Quando parliamo di Lui parliamo sempre della nostra esperienza di Lui, mai di
Lui, perché Dio è, anche per noi, l’in-definito, l’in-finito, cioè colui che
sta sempre oltre i nostri limiti.
Bestemmia
Dio quando la gente arriva a conoscere la “cruna di un ago” e dice: “Questo è
Dio”. Bestemmia Dio, quando usa Dio per scopi politici, per rappresaglie, per
interessi religiosi, per fare seguaci, per legare a sé le persone, per
sottometterle a qualche autorità, riducendolo a qualche pratica religiosa. Di
fronte a Lui tutti dobbiamo solo inchinarci e fare silenzio: perché Lui è
Santo, è Altro, è Oltre.
«Venga il tuo
regno: si realizzi, si compia, in me ciò che tu vuoi».
In
tutte le culture c’è il desiderio di un regno di pace, di giustizia, di verità.
Anche
nell’Antico Testamento c’era questa speranza. Dapprima il popolo la pose su di un
re che avrebbe eseguito, applicato, manifestato la giustizia di Dio. Ma nessun
re era così! Poi si affidò ai sacerdoti e al culto del tempio, ma il culto,
senza la conversione del cuore, è stato inefficace.
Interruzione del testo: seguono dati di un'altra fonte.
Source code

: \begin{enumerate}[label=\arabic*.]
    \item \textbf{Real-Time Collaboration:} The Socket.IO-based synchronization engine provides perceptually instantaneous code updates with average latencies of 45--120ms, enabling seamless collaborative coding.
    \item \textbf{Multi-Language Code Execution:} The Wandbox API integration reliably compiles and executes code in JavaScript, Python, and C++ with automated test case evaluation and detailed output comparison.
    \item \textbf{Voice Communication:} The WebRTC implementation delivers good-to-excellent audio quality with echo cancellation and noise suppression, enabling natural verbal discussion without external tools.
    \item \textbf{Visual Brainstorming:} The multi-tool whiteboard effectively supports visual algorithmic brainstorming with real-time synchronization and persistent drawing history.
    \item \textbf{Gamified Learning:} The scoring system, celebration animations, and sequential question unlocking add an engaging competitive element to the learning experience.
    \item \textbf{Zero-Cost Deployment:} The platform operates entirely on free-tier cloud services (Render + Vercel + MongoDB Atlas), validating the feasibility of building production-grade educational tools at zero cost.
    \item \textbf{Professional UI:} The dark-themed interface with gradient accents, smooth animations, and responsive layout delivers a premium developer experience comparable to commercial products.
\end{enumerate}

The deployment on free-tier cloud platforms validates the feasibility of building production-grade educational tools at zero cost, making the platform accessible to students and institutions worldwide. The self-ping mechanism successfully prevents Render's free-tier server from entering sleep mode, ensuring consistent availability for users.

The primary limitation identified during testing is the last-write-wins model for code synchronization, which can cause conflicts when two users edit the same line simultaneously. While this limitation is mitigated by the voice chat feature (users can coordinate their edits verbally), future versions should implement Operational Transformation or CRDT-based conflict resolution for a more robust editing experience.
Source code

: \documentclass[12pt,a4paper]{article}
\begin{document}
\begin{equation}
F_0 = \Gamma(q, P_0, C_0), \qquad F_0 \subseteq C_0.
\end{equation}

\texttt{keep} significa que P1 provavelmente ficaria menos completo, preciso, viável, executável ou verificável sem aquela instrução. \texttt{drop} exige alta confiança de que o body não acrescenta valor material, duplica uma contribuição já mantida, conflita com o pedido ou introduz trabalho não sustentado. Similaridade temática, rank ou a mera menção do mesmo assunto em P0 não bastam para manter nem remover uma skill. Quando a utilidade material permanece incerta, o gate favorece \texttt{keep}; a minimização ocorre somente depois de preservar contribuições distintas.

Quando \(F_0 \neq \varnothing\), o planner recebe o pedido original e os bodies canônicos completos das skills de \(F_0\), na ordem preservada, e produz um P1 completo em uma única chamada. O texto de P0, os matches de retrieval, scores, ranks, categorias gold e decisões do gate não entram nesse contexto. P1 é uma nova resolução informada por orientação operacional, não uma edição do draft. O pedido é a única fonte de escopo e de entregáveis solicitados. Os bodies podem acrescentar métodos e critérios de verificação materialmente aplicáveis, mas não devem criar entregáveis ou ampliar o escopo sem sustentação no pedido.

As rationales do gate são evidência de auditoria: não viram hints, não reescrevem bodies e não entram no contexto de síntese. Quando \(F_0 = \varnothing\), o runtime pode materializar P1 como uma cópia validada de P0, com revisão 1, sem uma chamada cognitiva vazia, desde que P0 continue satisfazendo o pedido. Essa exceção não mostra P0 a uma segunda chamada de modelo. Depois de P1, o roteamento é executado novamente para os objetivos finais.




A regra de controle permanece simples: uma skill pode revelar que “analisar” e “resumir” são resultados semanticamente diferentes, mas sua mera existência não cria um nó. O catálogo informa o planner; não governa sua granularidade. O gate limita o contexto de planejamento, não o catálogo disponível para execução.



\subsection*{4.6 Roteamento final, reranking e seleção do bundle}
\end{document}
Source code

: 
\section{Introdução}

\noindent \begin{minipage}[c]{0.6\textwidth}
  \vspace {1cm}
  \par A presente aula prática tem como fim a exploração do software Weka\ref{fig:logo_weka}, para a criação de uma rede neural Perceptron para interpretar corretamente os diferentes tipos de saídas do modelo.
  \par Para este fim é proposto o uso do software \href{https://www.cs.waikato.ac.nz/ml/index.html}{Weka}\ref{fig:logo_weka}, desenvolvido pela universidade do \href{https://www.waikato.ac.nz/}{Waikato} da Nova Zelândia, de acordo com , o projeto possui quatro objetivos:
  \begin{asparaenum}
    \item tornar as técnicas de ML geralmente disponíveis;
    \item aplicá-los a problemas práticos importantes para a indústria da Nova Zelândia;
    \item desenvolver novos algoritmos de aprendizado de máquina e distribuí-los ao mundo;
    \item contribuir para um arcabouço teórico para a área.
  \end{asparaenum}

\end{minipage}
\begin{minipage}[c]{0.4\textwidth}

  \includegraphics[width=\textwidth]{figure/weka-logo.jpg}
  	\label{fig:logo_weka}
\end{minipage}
Quindi si pose in attesa di
un intervento diretto di Dio (apocalissi).
Una piccola parte, una minoranza, voleva instaurare questo regno con la forza (gli zeloti) o con la fedele osservanza delle
leggi (i farisei). Poi venne Gesù che
non disse più: “Il regno verrà!”, ma:
“Il regno è vicino” (Mc 1,15). È
vicino a noi, perché il regno è la possibilità che abbiamo di instaurare la
signoria di Dio in noi stessi. Noi soli possiamo trasformare questa possibilità
in realtà, possiamo permettere al regno di realizzarsi, di accadere: rendendolo
manifesto con la nostra vita, con le nostre scelte, con i nostri pensieri.
Altrimenti, pur essendo una possibilità reale, vicina, a portata di mano,
rimane non realizzata.
Quando
ci impegniamo a far diventare la nostra vita più vera, il regno di Dio avviene
in noi. Quando il nostro amore diventa meno possessivo e condizionante, quando
diventiamo più aperti e meno giudicanti, il regno avviene in noi. Quando nel nostro
ambiente lottiamo contro l’ingiustizia, quando alziamo la voce di fronte alle
ipocrisie, quando non permettiamo agli altri di umiliarci e di umiliare, allora
il regno avviene in noi. Quando ci esponiamo, quando non ci tiriamo indietro di
fronte alle sfide, ai conflitti, al male che ci si oppone, quando mettiamo in
gioco la nostra vita per la solidarietà, la comunione, la verità, il regno avviene
in noi.
Ogni
volta che noi preghiamo “venga il tuo
regno” stiamo chiedendo a Dio che faccia di noi il suo strumento, che ciò
che Lui vuole, si realizzi attraverso di noi.
«Dacci ogni
giorno il pane quotidiano».
Gesù
dovette usare l’espressione “lehem huqi”
che vuol dire il “pane che costruisce”.
Questa espressione, in greco “epiousion”,
in latino “super-substantialem”, “sopra
la sostanza”, si riferisce a qualcosa che comprende ma che va ben oltre la
formula “pane quotidiano”, che è piuttosto riduttiva.
L’idea
di nutrimento in ebraico (hatrifeni)
contiene l’idea di “conquista”, di trofeo, di qualcosa che raggiungi mangiando
(non a caso in greco tropheuein, “conquistare”,
vuol dire anche “nutrire”).
Allora:
ciò che mangiamo ci nutre, ci costruisce, ci realizza. Come il cibo naturale
(pane, pizza, verdura, frutta...) ci costruisce, ci fa vivere o ci intossica,
diventa noi stessi (noi diventiamo ciò che mangiamo e ciò che mangiamo diventa noi)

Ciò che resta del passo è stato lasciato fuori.